I am trying to have a function take some integer pointers passed from my main() function and assign values to them. However, my program crashes when assigning values. Here is my code:
int computeMoveLocation(int* r, int* c, char* board)
{
//some code up here
*r = 0; //This breaks the program
*c = 0;
}
I'm not trying to change the address of the pointer--I'm trying to change the value of the integer being pointed to. However, I am apparently doing something wrong.

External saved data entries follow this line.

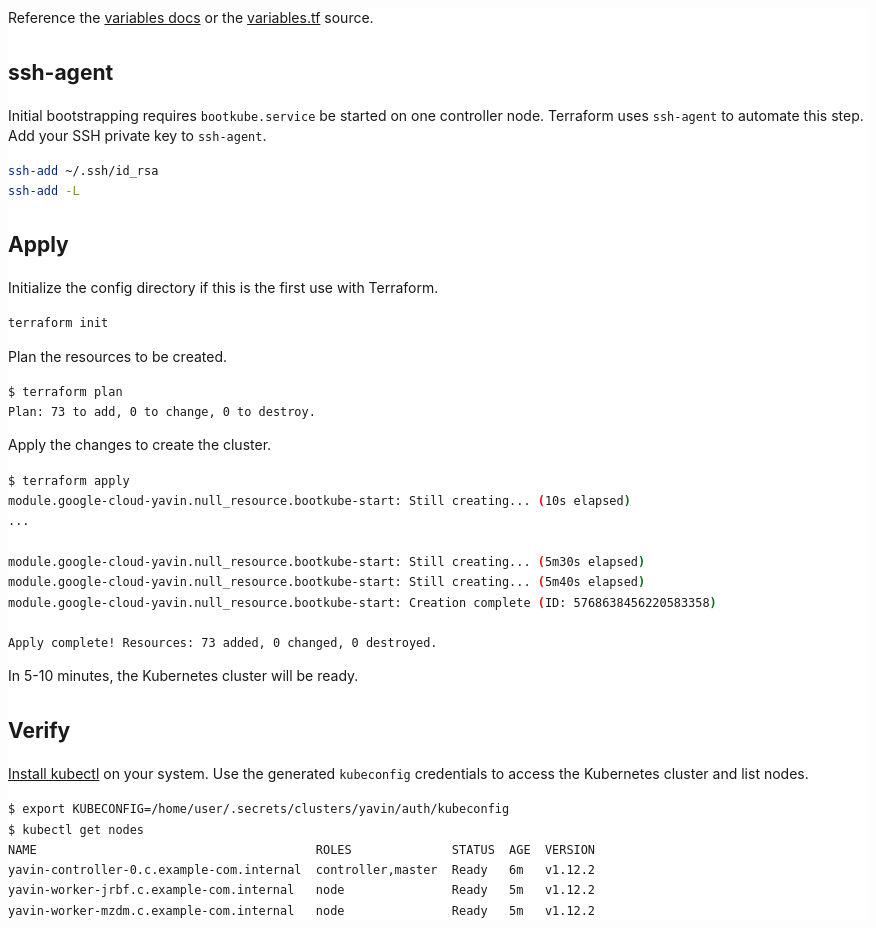 Reference the [variables docs](#variables) or the [variables.tf](https://github.com/poseidon/typhoon/blob/master/google-cloud/fedora-atomic/kubernetes/variables.tf) source.

## ssh-agent

Initial bootstrapping requires `bootkube.service` be started on one controller node. Terraform uses `ssh-agent` to automate this step. Add your SSH private key to `ssh-agent`.

```sh
ssh-add ~/.ssh/id_rsa
ssh-add -L
```

## Apply

Initialize the config directory if this is the first use with Terraform.

```sh
terraform init
```

Plan the resources to be created.

```sh
$ terraform plan
Plan: 73 to add, 0 to change, 0 to destroy.
```

Apply the changes to create the cluster.

```sh
$ terraform apply
module.google-cloud-yavin.null_resource.bootkube-start: Still creating... (10s elapsed)
...

module.google-cloud-yavin.null_resource.bootkube-start: Still creating... (5m30s elapsed)
module.google-cloud-yavin.null_resource.bootkube-start: Still creating... (5m40s elapsed)
module.google-cloud-yavin.null_resource.bootkube-start: Creation complete (ID: 5768638456220583358)

Apply complete! Resources: 73 added, 0 changed, 0 destroyed.
```

In 5-10 minutes, the Kubernetes cluster will be ready.

## Verify

[Install kubectl](https://coreos.com/kubernetes/docs/latest/configure-kubectl.html) on your system. Use the generated `kubeconfig` credentials to access the Kubernetes cluster and list nodes.

```
$ export KUBECONFIG=/home/user/.secrets/clusters/yavin/auth/kubeconfig
$ kubectl get nodes
NAME                                       ROLES              STATUS  AGE  VERSION
yavin-controller-0.c.example-com.internal  controller,master  Ready   6m   v1.12.2
yavin-worker-jrbf.c.example-com.internal   node               Ready   5m   v1.12.2
yavin-worker-mzdm.c.example-com.internal   node               Ready   5m   v1.12.2
```
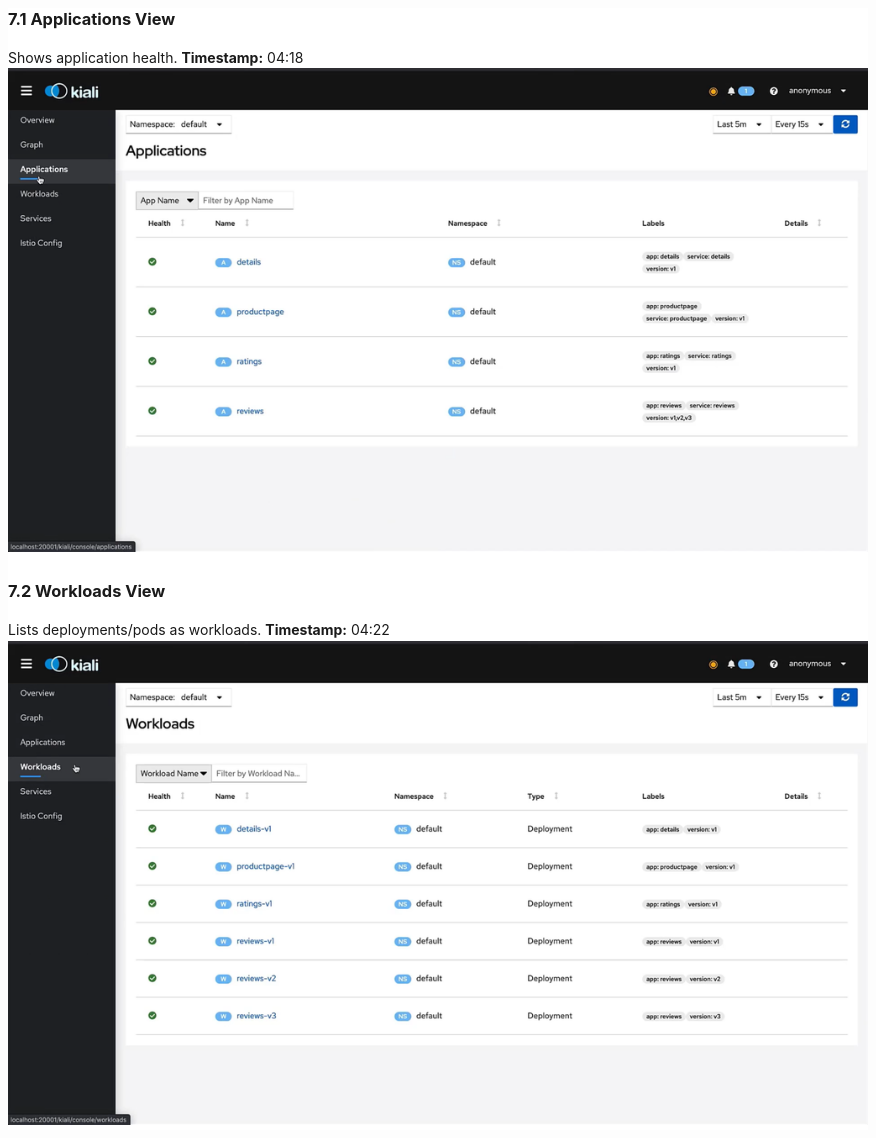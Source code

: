 
### 7.1 Applications View

Shows application health.
**Timestamp:** 04:18
![Screenshot](../020-100-create-traffic-into-your-mesh/04_18_657.png)

### 7.2 Workloads View

Lists deployments/pods as workloads.
**Timestamp:** 04:22
![Screenshot](../020-100-create-traffic-into-your-mesh/04_22_252.png)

Any help would be greatly appreciated.
EDIT:
Here is the relevant code from main(). Please let me know if I should include anything else as well.
int main()
{
//initialization code
//...
while (1)
{
switch (MACHINE_STATE)
{
case COMPUTER_MOVE :
{
//check rows for three Xs
//check columns for three Xs
//check diagonals for three Xs
//otherwise, move anywhere else
int *r, *c;
computeMoveLocation(r, c, board);
computerMove(*r,*c, board);
PREVIOUS_STATE = COMPUTER_MOVE;
MACHINE_STATE = HUMAN_MOVE;
break;
}
//Other cases
}//end switch
}//end while
}//end main
You are passing in pointers but you didn't allocate memory. So they are pointing at a random location in memory.
int computeMoveLocation(int* r, int* c, char* board) {
//some code up here
*r = 0; //This breaks the program
*c = 0;
}
Bad main :
int main() {
int *r;
int *c;
char *board;
// bad, passing in pointers but didn't allocate memory
computeMoveLocation(r, c, board);
return 0;
}
Good main #1:
int main() {
int r = 5;
int c = 5;
char board = 'a';
// fine, passing address of variables on stack
computeMoveLocation(&r, &c, &board);
return 0;
}
Good main #2:
int main() {
int *r = malloc(sizeof(int));
*r = 5;
int *c = malloc(sizeof(int));
*c = 5;
char *board = malloc(sizeof(char));
*board = 'a';
// fine, passing pointers that point to heap
computeMoveLocation(r, c, board);
free(r);
free(c)
free(board);
return 0;
}
int *r, *c;
computeMoveLocation(r, c, board);
computerMove(*r,*c, board);
You define a pointer but don't make it point to anything. Thus, it is a wild or uninitialized pointer; accessing *r as you do in computeMoveLocation will cause undefined behaviour (in your case, a crash).
You have to either initialize the pointer to point at something known, or just pass the address of an existing int:
int r, c;
computeMoveLocation(&r, &c, ...);
or
static int x, y; // static: only one instance of the variable exists
int *r = &x; // initialize pointers
int *c = &y;
computeMoveLocation(r, c, ...);
or
int *r = malloc(sizeof(int));
int *c = malloc(sizeof(int));
computeMoveLocation(r, c, ...);
In that last case, make sure to free the memory afterwards.
You can always pass a pointer and modify the value that the pointer is pointing to. That is how pointers are supposed to be used. But, you should also be careful to see if the pointer does really points to something or not. The pointer should contain a valid address, the value at whose location you can change. If you don't ensure that, then Undefined Behavior will result.
For Example, when you call your computeMoveLocation function, the address which you are passing should either be of stack or of heap. You can see the code below to understand it.
First possibility
int r, c;
char board;
computeMoveLocation(&r,&c, &board);
Second Possibility
int *r, *c;
char *board;
r = malloc(sizeof(int));
c = malloc(sizeof(int));
board = malloc(sizeof(char));
computeMoveLocation(r,c,board);
Please note that char * is also generally used to pass an address to array of charaters, but, in a such a usage, generally it is ensure that it is null terminated or an accompanying length of the array is also passed.
You can anyway get more details on passing aroung pointers by a simple google search.
EDIT
Now, that you have posted your code which calls computeMoveLocation, you see that you should modify your code according to the Second Possibility shown above, since you are declaring r and c as pointers or you should declare them as integers and call as per the First Possibility shown above. But, you are not doing the same which causes the undefined behavior.
Also, in the above examples, I have allocated memory for board, but, in your case, if it originates at some other place and if it has been handled appropriately there, then it need not be malloced.